• [Exercise brief] Word for word, copy out the entries below, but not the pictures in them.

• [Excerpted data]
:::

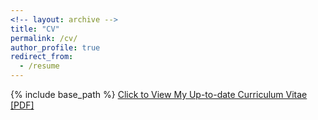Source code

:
 ```yaml
---
<!-- layout: archive -->
title: "CV"
permalink: /cv/
author_profile: true
redirect_from:
  - /resume
---
```


{% include base_path %}
[Click to View My Up-to-date Curriculum Vitae [PDF]](https://beyondpie.github.io/files/Resume_SongpengZu_Harvard.pdf)

<!-- Education -->
<!-- ====== -->
<!-- * B.S. in School of Life Science, Tsinghua University, 2007.08 - 2011.07 -->
<!-- * Ph.D in Department of Automation, Tsinghua University University, 2011.09 - 2017.01 -->

<!-- Industrial experience -->
<!-- ====== -->
<!-- * 2018.12 - 2019.8: Algorithm Expert   -->
<!--   * City Brain Lab, DAMA Academy, Alibaba, China -->
<!--   * Duties included: designing algorithms for traffic flow forecasting system -->

<!-- * 2017.01 - 2018.11: Researcher -->
<!--   * Recommendation Team, HULU, Beijing, China -->
<!--   * Duties included: designing algorithms for recommendation system -->

<!-- Publications -->
<!-- ====== -->
<!--   <ul>{% for post in site.publications %} -->
<!--     {% include archive-single-cv.html %} -->
<!--   {% endfor %}</ul> -->
  
  
<!-- Teaching -->
<!-- ====== -->
<!-- * 2013.09 - 2014.01: Teaching Assistant  -->
<!--   * Probabilistic Graphical Models for graduate students -->

<!-- * 2014.09 - 2015.01: Teaching Assistant -->
<!--   * Systems Biology for undergraduate students -->
  
<!-- * 2012.09 - 2013.01: Teaching Assistant -->
<!--   * Systems Biology for undergraduate students -->

<!-- Awards -->
<!-- ====== -->
<!-- * National Scholarship for Graduate Students, 2015 -->
<!-- * Tsinghua Scholarship for Overseas Graduate Studies, 2014 -->
<!-- * Tsinghua Excellent Undergraduate Affair Counselor, 2013 -->
<!-- * Tsinghua Zhongying Tang Scholarship, 2008 - 2010 -->
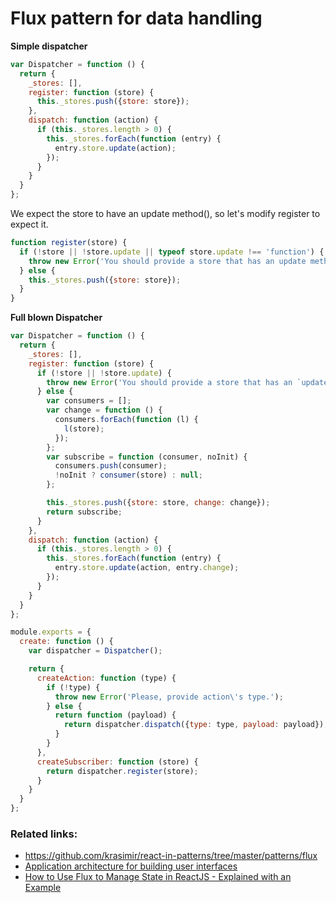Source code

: # Flux pattern for data handling

**Simple dispatcher**
```javascript
var Dispatcher = function () {
  return {
    _stores: [],
    register: function (store) {
      this._stores.push({store: store});
    },
    dispatch: function (action) {
      if (this._stores.length > 0) {
        this._stores.forEach(function (entry) {
          entry.store.update(action);
        });
      }
    }
  }
};
```
We expect the store to have an update method(), so let's modify register to expect it.
```javascript
function register(store) {
  if (!store || !store.update || typeof store.update !== 'function') {
    throw new Error('You should provide a store that has an update method');
  } else {
    this._stores.push({store: store});
  }
}
```
**Full blown Dispatcher**
```javascript
var Dispatcher = function () {
  return {
    _stores: [],
    register: function (store) {
      if (!store || !store.update) {
        throw new Error('You should provide a store that has an `update` method.');
      } else {
        var consumers = [];
        var change = function () {
          consumers.forEach(function (l) {
            l(store);
          });
        };
        var subscribe = function (consumer, noInit) {
          consumers.push(consumer);
          !noInit ? consumer(store) : null;
        };

        this._stores.push({store: store, change: change});
        return subscribe;
      }
    },
    dispatch: function (action) {
      if (this._stores.length > 0) {
        this._stores.forEach(function (entry) {
          entry.store.update(action, entry.change);
        });
      }
    }
  }
};

module.exports = {
  create: function () {
    var dispatcher = Dispatcher();

    return {
      createAction: function (type) {
        if (!type) {
          throw new Error('Please, provide action\'s type.');
        } else {
          return function (payload) {
            return dispatcher.dispatch({type: type, payload: payload});
          }
        }
      },
      createSubscriber: function (store) {
        return dispatcher.register(store);
      }
    }
  }
};
```

### Related links:
- https://github.com/krasimir/react-in-patterns/tree/master/patterns/flux
- [Application architecture for building user interfaces](https://facebook.github.io/flux/)
- [How to Use Flux to Manage State in ReactJS - Explained with an Example](https://www.freecodecamp.org/news/how-to-use-flux-in-react-example/)
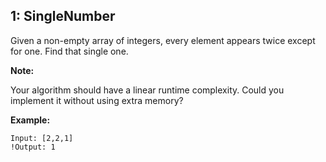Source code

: ## 1: SingleNumber
Given a non-empty array of integers, every element appears twice except for one. Find that single one.

**Note:**

Your algorithm should have a linear runtime complexity. Could you implement it without using extra memory?

**Example:**
```
Input: [2,2,1]
!Output: 1
```
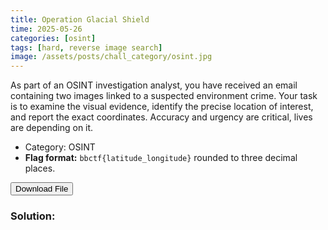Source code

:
 ```yaml
---
title: Operation Glacial Shield
time: 2025-05-26
categories: [osint]
tags: [hard, reverse image search]
image: /assets/posts/chall_category/osint.jpg
---
```


As part of an OSINT investigation analyst, you have received an email containing two images linked to a suspected environment crime. Your task is to examine the visual evidence, identify the precise location of interest, and report the exact coordinates. Accuracy and urgency are critical, lives are depending on it. 

- Category: OSINT
- **Flag format:** `bbctf{latitude_longitude}` rounded to three decimal places.

<button onclick="downloadFile()">Download File</button>

<script>
function downloadFile() {
    const link = document.createElement('a');
    link.href = 'https://github.com/0x251e-challenge/challenges/raw/main/union-depository/osint/operation-glacial-shield/operation_glacial_shield.eml';
    link.download = 'operation_glacial_shield.eml';
    link.click();
}
</script>

### Solution:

:::

• [Output for this exercise]
Source code

:
 ```yaml
---
<!-- layout: archive -->
title: "CV"
permalink: /cv/
author_profile: true
redirect_from:
  - /resume
---
```


{% include base_path %}
[Click to View My Up-to-date Curriculum Vitae [PDF]](https://beyondpie.github.io/files/Resume_SongpengZu_Harvard.pdf)

<!-- Education -->
<!-- ====== -->
<!-- * B.S. in School of Life Science, Tsinghua University, 2007.08 - 2011.07 -->
<!-- * Ph.D in Department of Automation, Tsinghua University University, 2011.09 - 2017.01 -->

<!-- Industrial experience -->
<!-- ====== -->
<!-- * 2018.12 - 2019.8: Algorithm Expert   -->
<!--   * City Brain Lab, DAMA Academy, Alibaba, China -->
<!--   * Duties included: designing algorithms for traffic flow forecasting system -->

<!-- * 2017.01 - 2018.11: Researcher -->
<!--   * Recommendation Team, HULU, Beijing, China -->
<!--   * Duties included: designing algorithms for recommendation system -->

<!-- Publications -->
<!-- ====== -->
<!--   <ul>{% for post in site.publications %} -->
<!--     {% include archive-single-cv.html %} -->
<!--   {% endfor %}</ul> -->
  
  
<!-- Teaching -->
<!-- ====== -->
<!-- * 2013.09 - 2014.01: Teaching Assistant  -->
<!--   * Probabilistic Graphical Models for graduate students -->

<!-- * 2014.09 - 2015.01: Teaching Assistant -->
<!--   * Systems Biology for undergraduate students -->
  
<!-- * 2012.09 - 2013.01: Teaching Assistant -->
<!--   * Systems Biology for undergraduate students -->

<!-- Awards -->
<!-- ====== -->
<!-- * National Scholarship for Graduate Students, 2015 -->
<!-- * Tsinghua Scholarship for Overseas Graduate Studies, 2014 -->
<!-- * Tsinghua Excellent Undergraduate Affair Counselor, 2013 -->
<!-- * Tsinghua Zhongying Tang Scholarship, 2008 - 2010 -->
Source code

: # Flux pattern for data handling

**Simple dispatcher**
```javascript
var Dispatcher = function () {
  return {
    _stores: [],
    register: function (store) {
      this._stores.push({store: store});
    },
    dispatch: function (action) {
      if (this._stores.length > 0) {
        this._stores.forEach(function (entry) {
          entry.store.update(action);
        });
      }
    }
  }
};
```
We expect the store to have an update method(), so let's modify register to expect it.
```javascript
function register(store) {
  if (!store || !store.update || typeof store.update !== 'function') {
    throw new Error('You should provide a store that has an update method');
  } else {
    this._stores.push({store: store});
  }
}
```
**Full blown Dispatcher**
```javascript
var Dispatcher = function () {
  return {
    _stores: [],
    register: function (store) {
      if (!store || !store.update) {
        throw new Error('You should provide a store that has an `update` method.');
      } else {
        var consumers = [];
        var change = function () {
          consumers.forEach(function (l) {
            l(store);
          });
        };
        var subscribe = function (consumer, noInit) {
          consumers.push(consumer);
          !noInit ? consumer(store) : null;
        };

        this._stores.push({store: store, change: change});
        return subscribe;
      }
    },
    dispatch: function (action) {
      if (this._stores.length > 0) {
        this._stores.forEach(function (entry) {
          entry.store.update(action, entry.change);
        });
      }
    }
  }
};

module.exports = {
  create: function () {
    var dispatcher = Dispatcher();

    return {
      createAction: function (type) {
        if (!type) {
          throw new Error('Please, provide action\'s type.');
        } else {
          return function (payload) {
            return dispatcher.dispatch({type: type, payload: payload});
          }
        }
      },
      createSubscriber: function (store) {
        return dispatcher.register(store);
      }
    }
  }
};
```

### Related links:
- https://github.com/krasimir/react-in-patterns/tree/master/patterns/flux
- [Application architecture for building user interfaces](https://facebook.github.io/flux/)
- [How to Use Flux to Manage State in ReactJS - Explained with an Example](https://www.freecodecamp.org/news/how-to-use-flux-in-react-example/)
Source code

: ## 1: SingleNumber
Given a non-empty array of integers, every element appears twice except for one. Find that single one.

**Note:**

Your algorithm should have a linear runtime complexity. Could you implement it without using extra memory?

**Example:**
```
Input: [2,2,1]
!Output: 1
```
Source code

:
 ```yaml
---
title: Operation Glacial Shield
time: 2025-05-26
categories: [osint]
tags: [hard, reverse image search]
image: /assets/posts/chall_category/osint.jpg
---
```


As part of an OSINT investigation analyst, you have received an email containing two images linked to a suspected environment crime. Your task is to examine the visual evidence, identify the precise location of interest, and report the exact coordinates. Accuracy and urgency are critical, lives are depending on it. 

- Category: OSINT
- **Flag format:** `bbctf{latitude_longitude}` rounded to three decimal places.

<button onclick="downloadFile()">Download File</button>

<script>
function downloadFile() {
    const link = document.createElement('a');
    link.href = 'https://github.com/0x251e-challenge/challenges/raw/main/union-depository/osint/operation-glacial-shield/operation_glacial_shield.eml';
    link.download = 'operation_glacial_shield.eml';
    link.click();
}
</script>

### Solution:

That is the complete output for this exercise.